Activity:
Wherever "empirical" occurs in the entries, copy the line that holds it.
** Opening Records to use block **
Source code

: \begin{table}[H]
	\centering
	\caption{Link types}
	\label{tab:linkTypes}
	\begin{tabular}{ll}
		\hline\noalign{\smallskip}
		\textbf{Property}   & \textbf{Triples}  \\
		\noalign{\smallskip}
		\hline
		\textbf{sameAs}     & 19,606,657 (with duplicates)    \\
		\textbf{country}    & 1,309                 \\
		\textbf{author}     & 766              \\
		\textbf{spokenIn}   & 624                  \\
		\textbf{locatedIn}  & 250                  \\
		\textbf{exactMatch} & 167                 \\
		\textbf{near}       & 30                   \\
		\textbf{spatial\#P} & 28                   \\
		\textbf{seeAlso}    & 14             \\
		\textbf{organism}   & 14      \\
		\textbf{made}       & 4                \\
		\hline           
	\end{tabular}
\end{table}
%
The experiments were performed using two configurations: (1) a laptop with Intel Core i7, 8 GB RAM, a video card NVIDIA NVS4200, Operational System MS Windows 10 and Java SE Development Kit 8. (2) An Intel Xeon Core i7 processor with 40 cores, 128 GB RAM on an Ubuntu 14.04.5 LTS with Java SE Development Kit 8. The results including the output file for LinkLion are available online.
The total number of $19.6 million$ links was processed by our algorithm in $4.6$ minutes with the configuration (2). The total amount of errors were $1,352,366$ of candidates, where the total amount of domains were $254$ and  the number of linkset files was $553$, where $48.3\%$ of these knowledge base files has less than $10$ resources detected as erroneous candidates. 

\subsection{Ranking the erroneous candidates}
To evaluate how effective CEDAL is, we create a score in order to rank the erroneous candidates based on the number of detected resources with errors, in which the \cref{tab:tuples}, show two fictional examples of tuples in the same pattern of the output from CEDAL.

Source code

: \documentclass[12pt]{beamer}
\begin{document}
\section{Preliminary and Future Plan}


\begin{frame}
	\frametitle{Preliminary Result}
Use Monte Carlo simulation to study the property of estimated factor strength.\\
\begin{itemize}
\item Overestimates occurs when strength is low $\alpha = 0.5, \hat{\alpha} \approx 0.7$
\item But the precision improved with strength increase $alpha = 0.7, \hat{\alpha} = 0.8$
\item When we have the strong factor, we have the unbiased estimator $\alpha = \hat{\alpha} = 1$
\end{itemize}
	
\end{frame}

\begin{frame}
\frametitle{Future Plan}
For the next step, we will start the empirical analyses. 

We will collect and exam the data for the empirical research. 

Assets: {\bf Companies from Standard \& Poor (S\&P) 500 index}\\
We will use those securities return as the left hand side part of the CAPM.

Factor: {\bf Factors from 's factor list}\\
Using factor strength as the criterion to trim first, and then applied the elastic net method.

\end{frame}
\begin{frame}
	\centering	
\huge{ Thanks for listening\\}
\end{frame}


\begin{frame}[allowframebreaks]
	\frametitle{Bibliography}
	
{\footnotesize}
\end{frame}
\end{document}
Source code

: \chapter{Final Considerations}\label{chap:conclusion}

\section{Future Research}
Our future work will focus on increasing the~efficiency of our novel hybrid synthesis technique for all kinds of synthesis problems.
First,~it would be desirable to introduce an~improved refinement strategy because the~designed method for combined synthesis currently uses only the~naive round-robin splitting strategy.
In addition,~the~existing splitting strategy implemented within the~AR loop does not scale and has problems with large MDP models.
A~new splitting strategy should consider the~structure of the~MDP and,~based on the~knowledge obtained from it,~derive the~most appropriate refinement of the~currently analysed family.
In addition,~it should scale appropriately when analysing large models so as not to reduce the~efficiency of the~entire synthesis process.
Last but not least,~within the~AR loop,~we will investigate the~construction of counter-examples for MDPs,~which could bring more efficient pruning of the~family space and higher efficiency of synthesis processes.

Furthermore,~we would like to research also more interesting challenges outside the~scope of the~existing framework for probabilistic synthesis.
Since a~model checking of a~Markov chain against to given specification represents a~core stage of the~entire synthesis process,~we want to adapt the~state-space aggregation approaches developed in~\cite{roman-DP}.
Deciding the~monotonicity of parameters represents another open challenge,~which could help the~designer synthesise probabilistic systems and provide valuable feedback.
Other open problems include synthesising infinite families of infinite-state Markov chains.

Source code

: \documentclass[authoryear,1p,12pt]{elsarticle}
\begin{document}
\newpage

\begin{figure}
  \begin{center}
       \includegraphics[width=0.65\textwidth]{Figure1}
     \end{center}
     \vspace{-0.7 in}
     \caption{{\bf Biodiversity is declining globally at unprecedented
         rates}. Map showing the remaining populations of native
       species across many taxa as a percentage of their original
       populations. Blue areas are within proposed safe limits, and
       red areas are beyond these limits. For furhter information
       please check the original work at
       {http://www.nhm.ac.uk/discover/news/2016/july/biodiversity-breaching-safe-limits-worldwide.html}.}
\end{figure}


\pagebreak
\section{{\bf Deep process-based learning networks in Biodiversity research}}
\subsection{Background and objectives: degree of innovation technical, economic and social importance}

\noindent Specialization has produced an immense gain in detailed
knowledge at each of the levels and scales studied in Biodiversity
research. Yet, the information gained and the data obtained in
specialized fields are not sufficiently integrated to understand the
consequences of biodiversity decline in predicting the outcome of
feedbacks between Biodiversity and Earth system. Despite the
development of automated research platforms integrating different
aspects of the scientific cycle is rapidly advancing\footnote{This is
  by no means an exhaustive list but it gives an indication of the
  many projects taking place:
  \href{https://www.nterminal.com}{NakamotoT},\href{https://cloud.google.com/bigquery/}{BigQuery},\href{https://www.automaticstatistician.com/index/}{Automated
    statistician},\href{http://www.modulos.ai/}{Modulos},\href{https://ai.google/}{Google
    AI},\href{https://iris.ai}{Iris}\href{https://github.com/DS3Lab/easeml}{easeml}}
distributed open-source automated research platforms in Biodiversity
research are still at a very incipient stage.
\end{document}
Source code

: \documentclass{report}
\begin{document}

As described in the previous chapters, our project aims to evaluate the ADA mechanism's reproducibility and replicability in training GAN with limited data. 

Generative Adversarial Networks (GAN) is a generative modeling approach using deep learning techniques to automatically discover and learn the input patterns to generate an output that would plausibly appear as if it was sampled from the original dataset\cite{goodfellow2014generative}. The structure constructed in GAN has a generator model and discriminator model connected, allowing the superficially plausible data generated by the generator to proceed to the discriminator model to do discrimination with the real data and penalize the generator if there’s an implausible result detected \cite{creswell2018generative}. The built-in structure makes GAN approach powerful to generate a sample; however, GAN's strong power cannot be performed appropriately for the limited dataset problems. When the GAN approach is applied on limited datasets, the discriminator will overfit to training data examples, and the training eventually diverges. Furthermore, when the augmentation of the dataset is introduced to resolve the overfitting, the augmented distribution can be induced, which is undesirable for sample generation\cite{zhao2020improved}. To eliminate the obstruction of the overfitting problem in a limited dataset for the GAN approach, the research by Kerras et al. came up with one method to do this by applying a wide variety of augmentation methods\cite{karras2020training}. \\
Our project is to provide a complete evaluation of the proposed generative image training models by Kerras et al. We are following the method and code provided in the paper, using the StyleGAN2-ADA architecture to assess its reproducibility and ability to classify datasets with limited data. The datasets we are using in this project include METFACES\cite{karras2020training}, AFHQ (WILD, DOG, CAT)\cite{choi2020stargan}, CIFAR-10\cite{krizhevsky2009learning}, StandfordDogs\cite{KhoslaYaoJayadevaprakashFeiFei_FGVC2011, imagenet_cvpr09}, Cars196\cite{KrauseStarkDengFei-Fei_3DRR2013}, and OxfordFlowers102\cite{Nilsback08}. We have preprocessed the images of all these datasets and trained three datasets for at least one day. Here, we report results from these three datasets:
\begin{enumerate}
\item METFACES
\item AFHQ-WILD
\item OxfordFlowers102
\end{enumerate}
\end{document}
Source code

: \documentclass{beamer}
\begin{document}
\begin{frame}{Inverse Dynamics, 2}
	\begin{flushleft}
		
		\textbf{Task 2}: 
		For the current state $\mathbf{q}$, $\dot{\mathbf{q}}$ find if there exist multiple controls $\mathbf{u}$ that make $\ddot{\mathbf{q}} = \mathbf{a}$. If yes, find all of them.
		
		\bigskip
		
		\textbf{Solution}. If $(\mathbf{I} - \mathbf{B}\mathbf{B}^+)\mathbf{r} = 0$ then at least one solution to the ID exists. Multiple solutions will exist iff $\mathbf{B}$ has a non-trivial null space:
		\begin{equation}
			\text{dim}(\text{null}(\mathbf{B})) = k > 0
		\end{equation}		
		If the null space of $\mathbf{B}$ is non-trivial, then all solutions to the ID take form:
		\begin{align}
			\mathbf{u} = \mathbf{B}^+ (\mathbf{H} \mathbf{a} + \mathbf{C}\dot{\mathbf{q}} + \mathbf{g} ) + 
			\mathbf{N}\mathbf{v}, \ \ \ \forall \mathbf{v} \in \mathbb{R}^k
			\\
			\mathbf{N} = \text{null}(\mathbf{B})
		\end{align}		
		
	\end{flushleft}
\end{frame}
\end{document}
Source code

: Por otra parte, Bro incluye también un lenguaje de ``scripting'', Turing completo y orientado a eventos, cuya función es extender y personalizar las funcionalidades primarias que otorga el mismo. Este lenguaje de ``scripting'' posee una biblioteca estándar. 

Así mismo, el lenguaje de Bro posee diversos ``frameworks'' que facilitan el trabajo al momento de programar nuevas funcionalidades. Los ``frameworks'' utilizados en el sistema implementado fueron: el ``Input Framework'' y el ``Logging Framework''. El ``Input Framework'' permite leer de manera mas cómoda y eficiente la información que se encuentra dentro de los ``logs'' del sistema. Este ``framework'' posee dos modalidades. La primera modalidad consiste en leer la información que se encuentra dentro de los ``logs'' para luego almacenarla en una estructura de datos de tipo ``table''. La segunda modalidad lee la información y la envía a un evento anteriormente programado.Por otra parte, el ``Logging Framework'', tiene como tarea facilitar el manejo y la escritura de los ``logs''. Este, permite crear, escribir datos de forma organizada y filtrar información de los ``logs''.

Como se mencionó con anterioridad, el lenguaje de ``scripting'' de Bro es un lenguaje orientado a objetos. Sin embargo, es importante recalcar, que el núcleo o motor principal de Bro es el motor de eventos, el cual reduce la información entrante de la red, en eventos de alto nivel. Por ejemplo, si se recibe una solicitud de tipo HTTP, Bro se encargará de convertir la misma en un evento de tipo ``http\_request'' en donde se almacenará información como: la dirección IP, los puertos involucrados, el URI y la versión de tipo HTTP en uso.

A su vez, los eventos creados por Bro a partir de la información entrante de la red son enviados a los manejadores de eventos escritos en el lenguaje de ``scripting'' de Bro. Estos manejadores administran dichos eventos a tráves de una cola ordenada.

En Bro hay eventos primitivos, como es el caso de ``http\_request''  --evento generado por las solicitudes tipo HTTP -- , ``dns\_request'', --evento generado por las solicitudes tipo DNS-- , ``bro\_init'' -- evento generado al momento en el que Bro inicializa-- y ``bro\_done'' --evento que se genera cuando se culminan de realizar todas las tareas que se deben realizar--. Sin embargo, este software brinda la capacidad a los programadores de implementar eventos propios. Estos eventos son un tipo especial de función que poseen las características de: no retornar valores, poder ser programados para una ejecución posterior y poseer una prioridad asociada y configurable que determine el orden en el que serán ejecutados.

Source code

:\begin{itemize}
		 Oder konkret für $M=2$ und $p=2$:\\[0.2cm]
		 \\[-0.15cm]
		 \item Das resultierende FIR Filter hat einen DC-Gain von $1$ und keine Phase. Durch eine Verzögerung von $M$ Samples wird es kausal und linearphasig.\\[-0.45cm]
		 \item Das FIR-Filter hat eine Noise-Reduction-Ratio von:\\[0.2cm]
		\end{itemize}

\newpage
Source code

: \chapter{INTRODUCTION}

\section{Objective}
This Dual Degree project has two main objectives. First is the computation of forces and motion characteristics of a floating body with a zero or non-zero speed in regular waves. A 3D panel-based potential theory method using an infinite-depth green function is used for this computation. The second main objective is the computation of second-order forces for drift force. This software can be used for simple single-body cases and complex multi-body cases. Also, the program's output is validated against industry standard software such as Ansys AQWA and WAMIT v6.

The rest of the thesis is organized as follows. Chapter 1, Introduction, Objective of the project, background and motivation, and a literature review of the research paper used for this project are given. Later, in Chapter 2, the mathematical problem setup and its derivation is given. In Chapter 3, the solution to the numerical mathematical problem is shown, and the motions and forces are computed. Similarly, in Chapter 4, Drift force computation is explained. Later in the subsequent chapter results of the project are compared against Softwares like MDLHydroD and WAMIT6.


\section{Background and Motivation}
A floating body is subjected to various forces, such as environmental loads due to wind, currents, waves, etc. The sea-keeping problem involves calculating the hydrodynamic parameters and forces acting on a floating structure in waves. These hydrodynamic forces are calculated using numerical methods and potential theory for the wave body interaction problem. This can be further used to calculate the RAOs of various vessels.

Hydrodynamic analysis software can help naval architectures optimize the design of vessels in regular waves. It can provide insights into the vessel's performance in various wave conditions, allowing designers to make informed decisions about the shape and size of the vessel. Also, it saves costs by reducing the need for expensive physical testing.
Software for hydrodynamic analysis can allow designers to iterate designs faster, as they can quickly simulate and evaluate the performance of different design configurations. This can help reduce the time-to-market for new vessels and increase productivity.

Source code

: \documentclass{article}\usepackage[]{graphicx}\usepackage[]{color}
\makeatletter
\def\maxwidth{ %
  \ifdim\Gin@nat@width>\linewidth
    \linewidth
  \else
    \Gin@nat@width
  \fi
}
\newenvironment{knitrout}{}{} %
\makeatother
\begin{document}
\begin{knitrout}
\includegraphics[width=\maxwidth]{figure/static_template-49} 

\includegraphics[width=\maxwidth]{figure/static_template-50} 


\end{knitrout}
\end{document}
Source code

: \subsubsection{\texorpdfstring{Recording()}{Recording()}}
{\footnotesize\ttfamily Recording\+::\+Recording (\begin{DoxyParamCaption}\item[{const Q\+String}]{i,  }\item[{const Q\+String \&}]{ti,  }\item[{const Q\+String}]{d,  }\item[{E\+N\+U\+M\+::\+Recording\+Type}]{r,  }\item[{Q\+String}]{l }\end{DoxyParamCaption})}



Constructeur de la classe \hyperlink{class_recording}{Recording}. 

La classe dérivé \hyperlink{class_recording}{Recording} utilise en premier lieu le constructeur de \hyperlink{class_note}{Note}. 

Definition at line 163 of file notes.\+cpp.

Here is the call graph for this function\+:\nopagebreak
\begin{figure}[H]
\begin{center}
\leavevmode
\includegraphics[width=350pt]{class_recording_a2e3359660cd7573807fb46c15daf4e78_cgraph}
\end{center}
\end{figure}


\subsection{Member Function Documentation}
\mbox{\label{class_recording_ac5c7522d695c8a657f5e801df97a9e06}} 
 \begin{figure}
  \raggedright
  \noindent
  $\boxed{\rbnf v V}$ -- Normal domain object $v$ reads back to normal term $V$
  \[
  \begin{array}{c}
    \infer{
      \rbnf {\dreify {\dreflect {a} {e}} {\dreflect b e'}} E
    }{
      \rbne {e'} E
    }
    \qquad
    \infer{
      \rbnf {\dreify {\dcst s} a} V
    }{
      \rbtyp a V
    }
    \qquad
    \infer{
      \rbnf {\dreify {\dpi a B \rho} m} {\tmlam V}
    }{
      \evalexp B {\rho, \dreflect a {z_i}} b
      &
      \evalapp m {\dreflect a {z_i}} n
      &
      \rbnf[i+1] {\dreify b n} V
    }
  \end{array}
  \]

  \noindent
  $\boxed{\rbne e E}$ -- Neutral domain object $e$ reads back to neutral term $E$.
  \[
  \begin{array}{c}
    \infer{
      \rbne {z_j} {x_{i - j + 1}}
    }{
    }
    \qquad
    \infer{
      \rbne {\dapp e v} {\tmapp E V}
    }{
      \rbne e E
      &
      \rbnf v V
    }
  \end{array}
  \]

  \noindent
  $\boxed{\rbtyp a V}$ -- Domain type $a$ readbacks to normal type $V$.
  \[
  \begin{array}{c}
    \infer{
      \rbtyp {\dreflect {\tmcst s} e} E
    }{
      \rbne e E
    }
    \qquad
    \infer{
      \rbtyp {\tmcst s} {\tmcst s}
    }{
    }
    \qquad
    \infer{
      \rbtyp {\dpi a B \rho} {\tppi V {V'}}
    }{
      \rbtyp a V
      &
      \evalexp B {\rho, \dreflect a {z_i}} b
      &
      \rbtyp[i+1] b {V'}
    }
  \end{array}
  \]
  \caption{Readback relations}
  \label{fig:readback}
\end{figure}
** Closing Records to use block **
Response area:
For the next step, we will start the empirical analyses. 
We will collect and exam the data for the empirical research. 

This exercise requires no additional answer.